* WHAT THE TASK ASKS
Among the entries below, find the lines that hold the word "your" and report them.
- - - - - - -
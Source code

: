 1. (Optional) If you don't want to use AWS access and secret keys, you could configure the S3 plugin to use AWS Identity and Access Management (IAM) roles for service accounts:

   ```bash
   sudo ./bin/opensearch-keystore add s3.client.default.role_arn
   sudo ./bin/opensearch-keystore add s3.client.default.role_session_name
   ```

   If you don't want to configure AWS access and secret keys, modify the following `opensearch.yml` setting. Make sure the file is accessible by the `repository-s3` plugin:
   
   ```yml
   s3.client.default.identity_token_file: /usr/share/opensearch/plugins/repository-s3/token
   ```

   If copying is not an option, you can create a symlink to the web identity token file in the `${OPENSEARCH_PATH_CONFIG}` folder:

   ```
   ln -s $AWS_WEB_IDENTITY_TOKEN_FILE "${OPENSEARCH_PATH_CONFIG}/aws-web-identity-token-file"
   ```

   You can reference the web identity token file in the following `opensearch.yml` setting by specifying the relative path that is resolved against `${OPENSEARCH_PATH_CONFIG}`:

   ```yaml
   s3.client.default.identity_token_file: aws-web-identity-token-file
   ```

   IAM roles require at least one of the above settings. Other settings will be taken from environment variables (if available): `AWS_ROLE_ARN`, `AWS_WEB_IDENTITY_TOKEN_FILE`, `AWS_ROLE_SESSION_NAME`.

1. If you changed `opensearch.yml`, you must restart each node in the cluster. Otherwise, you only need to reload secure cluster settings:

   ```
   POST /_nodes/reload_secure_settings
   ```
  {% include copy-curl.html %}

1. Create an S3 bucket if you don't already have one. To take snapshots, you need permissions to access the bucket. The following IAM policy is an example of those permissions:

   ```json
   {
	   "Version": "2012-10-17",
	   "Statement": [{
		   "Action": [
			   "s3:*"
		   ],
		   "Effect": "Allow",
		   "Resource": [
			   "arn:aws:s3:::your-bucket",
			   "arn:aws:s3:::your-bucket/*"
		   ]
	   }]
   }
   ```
- - - - - - -
* SOLVED EXERCISE
			   "arn:aws:s3:::your-bucket",
			   "arn:aws:s3:::your-bucket/*"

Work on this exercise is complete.